Response to “On the origin and continuing evolution of SARS-CoV-2”

Response to Lu’s response to MacLean et al.’s Response to “On the origin and continuing evolution of SARS-CoV-2”

Oscar A. MacLean*, Richard Orton, Joshua B. Singer, David L. Robertson.

MRC-University of Glasgow Centre for Virus Research (CVR).

*To whom correspondence should be addressed: [email protected].

As Jian Lu on behalf of Tang et al. has chosen to post their response here, we see no reason to replicate our critique in the NSR journal. Concerning their response, respectfully to these authors, they are missing our key issues with their manuscript:

As we pointed out in our initial response, there are many epidemiological factors which may drive changes in frequency of a mutation in a global viral outbreak which involve no natural selection. The culmination of these processes drives mutation frequency changes, these changes are fully expected. It is thus meaningless to state as the authors have that “the “functional” test is the frequency of each mutation in the population”.

The claim that a difference in S and L frequencies across time would be “significant by any measure” is the key issue here. For example, a simple Fisher’s exact test (which was used in Tang et al’s original paper) measures the probability of seeing an observed difference in frequencies across countries or time, if the underlying frequencies were identical. This test does not assess if those mutation frequency changes observed across the time period are driven by selection or a null model under genetic drift. The question that is being addressed is not “is there a true difference in frequencies” (stochastic processes will cause changes in the frequency of mutations, which will likely drive significant Fisher’s exact tests), rather it’s whether this change in frequency over time is distinct from that under a neutral null evolutionary model. The former and the latter questions are very different, with greatly differing wider significance. We would very much like to see an analysis answering the latter question be performed, but would be immensely surprised if it had the power to detect any signatures of selection given the current data.

Any analysis of allele frequencies also needs to consider another important factor that we neglected to mention in our initial reply: biased sampling. Each sample that is sequenced is not independent from another. For example, as contact tracing is a significant driver of case detection, there will be a correlation between samples detected, driving oversampling of particular genotypes and mutations. Additionally, the sampling of infections for sequencing is greatly biased by the country they occur in, for example, 80% of COVID-19 cases to date (9/3/2020) come from China, but a far smaller proportion (~40% as of 2/3/2020) of sequenced genomes do. This biased sampling will further exaggerate these epidemiological variations driving variations in observed mutation frequencies.
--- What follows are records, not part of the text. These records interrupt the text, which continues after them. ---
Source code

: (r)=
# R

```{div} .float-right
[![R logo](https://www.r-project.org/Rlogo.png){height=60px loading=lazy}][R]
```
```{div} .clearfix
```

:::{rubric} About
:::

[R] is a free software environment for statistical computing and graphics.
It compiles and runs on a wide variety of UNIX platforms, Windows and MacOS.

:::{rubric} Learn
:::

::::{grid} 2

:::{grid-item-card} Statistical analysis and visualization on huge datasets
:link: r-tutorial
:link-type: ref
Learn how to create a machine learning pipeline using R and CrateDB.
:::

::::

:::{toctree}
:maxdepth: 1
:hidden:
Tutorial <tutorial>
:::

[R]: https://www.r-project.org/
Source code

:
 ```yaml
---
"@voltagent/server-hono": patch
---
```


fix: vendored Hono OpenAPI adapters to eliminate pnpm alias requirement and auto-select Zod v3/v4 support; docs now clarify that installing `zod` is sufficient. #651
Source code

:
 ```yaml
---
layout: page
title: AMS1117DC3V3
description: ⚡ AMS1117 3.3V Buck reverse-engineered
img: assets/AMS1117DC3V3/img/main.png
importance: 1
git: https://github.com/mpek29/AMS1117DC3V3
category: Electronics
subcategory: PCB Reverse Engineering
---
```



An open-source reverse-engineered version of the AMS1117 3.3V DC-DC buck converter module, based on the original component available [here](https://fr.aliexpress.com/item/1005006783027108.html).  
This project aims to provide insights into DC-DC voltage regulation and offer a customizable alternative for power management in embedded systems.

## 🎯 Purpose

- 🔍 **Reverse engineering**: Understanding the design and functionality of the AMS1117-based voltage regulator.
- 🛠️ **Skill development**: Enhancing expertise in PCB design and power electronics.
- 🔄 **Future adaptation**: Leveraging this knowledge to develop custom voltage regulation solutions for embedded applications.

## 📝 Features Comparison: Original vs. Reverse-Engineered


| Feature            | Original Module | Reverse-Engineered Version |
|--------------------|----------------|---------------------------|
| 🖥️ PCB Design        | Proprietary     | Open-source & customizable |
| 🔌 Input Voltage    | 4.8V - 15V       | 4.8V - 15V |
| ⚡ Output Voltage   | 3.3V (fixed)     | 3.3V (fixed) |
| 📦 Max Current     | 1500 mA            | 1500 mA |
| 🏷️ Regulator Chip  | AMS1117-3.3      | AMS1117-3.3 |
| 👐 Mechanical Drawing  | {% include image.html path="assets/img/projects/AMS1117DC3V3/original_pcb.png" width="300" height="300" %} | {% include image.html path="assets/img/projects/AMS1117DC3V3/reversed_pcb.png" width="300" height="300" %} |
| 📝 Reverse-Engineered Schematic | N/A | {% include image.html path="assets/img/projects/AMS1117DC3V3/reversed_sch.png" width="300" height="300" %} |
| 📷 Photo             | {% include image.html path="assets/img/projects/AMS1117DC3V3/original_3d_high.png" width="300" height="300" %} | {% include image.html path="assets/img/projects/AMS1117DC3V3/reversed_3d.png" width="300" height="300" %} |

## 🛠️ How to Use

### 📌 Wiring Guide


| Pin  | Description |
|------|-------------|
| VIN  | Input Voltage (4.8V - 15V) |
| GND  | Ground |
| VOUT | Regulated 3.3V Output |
Lu has also restated their claim that “there is only one nonsynonymous mutation that appears in > 50% of the samples and that is the L mutation. In contrast, there are 7 synonymous mutations” without any further qualification, completely ignoring our explanation in our first posting of why their methodology is flawed and why there are not seven such mutations.

Some additional points:

We did not make the claim “…that there is no purifying (i.e., negative) selection against non-synonymous mutations in the circulating viral population.” We simply highlighted a lack of power to detect it with the limited data currently available. The authors are over-interpreting our results here.

Whilst the paper by Charlesworth and Eyre-Walker (2008), which suggests removing variants under 5% frequency in count based analysis of polymorphisms, is fairly well cited (158 as of 9/3/2020), we think describing this data processing step as “the fundamental rule of population genetics” is unwarranted. However, if this frequency threshold were to be used, only three nonsynonymous and two synonymous mutations would remain for analysis (using data from 2/3/2020). This further highlights the lack of power in the current SARS-CoV-2 polymorphism data to make inferences about the pattern of purifying selection.

Lu provides a 3.5:1 nonsynonymous to synonymous ratio with no explanation of the methodology that has been used to generate it, or why it differs from our 2.43:1 estimate. Counting the relative numbers of sites for a given gene/genome is a non-trivial process, and the choice of model will be a significant driver in the estimated ratios.

To reiterate our first posting, Tang et al. have not provided any evidence that there are two major types of SARS-CoV-2, and certainly no evidence that part of the outbreak has been “more aggressive”. We agree with Nathan Grubaugh’s post that such a claim is misleading and has led to the spread of misinformation in the press. Rather than focus on our response, the authors should urgently correct the confusion they are responsible for.

Reference
Charlesworth, Jane, and Adam Eyre-Walker. “The McDonald–Kreitman test and slightly deleterious mutations.” Molecular biology and evolution 25.6 (2008): 1007-1015.